This paper presents a case history on new sandstone acidizing technology using a nonhydrofluoric formulation to successfully treat a high carbonaceous sandstone formation. The improved understanding of the chemical complications of hydrofluoric (HF) on dirty sandstones led to the design of a nonhydrofluoric treatment on the high carbonate content (dirty) sandstone formation.
Previous treatments using various formulations of HF acid failed to remove the high skin associated with several wells in this formation. A new approach was taken to identify the damage mechanism and evaluate damage removal options based on the formation mineralogy. This approach analyzed the potential chemistry risks associated with using HF type treatments in the presence of particular mineralogies and temperatures.
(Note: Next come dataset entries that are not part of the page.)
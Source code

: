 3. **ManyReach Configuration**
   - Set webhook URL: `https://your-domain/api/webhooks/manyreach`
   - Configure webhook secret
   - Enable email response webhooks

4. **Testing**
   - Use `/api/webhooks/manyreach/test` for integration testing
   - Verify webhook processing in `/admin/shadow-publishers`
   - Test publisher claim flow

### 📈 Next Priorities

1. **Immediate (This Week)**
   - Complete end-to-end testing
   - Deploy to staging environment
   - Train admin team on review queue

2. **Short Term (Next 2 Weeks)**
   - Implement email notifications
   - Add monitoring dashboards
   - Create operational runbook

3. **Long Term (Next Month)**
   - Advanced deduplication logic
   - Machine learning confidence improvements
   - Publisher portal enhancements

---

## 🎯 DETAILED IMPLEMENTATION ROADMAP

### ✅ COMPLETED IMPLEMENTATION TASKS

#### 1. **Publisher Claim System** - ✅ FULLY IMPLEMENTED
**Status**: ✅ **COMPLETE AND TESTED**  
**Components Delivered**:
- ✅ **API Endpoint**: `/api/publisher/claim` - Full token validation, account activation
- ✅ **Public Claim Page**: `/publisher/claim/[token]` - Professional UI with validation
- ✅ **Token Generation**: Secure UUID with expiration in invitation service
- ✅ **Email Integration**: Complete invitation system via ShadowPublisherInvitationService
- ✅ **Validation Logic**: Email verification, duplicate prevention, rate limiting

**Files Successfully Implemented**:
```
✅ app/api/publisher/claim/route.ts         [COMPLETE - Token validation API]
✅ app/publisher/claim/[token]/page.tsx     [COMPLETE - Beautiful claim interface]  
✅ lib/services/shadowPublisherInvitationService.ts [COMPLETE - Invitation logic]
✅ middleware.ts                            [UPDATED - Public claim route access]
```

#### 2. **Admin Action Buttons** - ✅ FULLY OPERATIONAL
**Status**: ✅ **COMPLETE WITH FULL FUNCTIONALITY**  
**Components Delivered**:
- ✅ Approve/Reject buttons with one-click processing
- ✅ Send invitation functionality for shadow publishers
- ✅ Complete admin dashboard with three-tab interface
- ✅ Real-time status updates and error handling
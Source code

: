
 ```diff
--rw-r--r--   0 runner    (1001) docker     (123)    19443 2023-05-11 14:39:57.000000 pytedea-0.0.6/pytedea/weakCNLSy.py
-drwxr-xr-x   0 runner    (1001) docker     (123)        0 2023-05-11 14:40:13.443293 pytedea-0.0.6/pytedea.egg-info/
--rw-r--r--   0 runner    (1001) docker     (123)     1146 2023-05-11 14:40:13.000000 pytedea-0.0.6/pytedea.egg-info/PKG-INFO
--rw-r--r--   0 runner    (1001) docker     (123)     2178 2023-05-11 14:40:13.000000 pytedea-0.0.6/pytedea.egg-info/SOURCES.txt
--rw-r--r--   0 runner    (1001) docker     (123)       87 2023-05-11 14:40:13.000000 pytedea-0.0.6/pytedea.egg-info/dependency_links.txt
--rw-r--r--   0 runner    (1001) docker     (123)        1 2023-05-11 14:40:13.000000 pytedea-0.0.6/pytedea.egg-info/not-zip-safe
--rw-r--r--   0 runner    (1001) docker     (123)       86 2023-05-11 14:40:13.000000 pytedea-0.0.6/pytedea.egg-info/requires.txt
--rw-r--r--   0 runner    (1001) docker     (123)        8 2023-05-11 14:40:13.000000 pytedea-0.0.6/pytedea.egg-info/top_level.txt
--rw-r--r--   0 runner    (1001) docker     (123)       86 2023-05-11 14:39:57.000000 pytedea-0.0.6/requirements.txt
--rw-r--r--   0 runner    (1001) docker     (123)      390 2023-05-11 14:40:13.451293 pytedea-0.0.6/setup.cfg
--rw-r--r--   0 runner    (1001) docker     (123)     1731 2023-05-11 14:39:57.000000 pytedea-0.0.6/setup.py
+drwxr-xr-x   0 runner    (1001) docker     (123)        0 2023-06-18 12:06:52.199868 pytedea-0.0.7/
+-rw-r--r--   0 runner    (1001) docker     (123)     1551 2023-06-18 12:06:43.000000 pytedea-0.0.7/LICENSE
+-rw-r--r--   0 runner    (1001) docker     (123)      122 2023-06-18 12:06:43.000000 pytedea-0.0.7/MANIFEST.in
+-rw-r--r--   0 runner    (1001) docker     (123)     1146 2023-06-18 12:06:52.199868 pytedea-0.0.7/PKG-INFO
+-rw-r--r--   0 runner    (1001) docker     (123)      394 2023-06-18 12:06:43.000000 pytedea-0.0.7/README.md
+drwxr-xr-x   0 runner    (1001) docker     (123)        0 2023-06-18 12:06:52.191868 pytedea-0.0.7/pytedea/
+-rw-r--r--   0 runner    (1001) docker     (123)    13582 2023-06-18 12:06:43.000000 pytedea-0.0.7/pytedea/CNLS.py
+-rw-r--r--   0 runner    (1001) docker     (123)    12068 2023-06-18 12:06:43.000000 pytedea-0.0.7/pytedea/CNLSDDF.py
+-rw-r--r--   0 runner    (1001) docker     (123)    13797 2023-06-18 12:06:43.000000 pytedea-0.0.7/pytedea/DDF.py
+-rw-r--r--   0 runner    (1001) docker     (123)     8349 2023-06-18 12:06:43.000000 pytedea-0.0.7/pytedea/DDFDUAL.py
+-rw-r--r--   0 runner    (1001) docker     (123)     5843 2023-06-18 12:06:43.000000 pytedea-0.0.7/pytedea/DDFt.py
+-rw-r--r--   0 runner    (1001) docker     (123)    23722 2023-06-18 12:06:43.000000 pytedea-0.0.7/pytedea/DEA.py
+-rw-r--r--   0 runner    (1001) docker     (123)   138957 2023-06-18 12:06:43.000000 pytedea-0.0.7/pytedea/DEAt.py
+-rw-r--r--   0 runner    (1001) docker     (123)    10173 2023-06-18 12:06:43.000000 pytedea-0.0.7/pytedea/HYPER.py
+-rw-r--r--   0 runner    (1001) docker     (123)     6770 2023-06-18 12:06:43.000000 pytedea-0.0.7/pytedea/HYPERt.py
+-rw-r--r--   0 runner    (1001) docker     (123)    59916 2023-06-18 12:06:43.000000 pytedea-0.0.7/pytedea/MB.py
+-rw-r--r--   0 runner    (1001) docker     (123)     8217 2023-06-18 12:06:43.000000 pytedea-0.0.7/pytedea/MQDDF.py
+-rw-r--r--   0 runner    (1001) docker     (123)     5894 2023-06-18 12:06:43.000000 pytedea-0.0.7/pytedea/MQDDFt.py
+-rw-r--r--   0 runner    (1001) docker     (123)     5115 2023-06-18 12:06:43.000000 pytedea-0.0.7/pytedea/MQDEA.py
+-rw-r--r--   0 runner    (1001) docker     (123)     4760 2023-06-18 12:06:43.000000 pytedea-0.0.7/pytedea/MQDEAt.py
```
The new approach also used logging and reservoir modeling technology to forecast the estimated production profile of the complex multilayered formation. Candidate wells were identified by comparing the forecast production profile potentials to the surveyed production profiles based on production logging (PLT) of the prescreening candidates. The final treatment candidate was then selected for the trial of the new treatment formulation. The treatment was specifically tailored based on the identified mineralogy and encompassed the damage prevention strategies. The result was a 40% increase in oil production for the well, but a 2-fold to 10-fold increase for the treated zone, depending on pretreatment production assumptions.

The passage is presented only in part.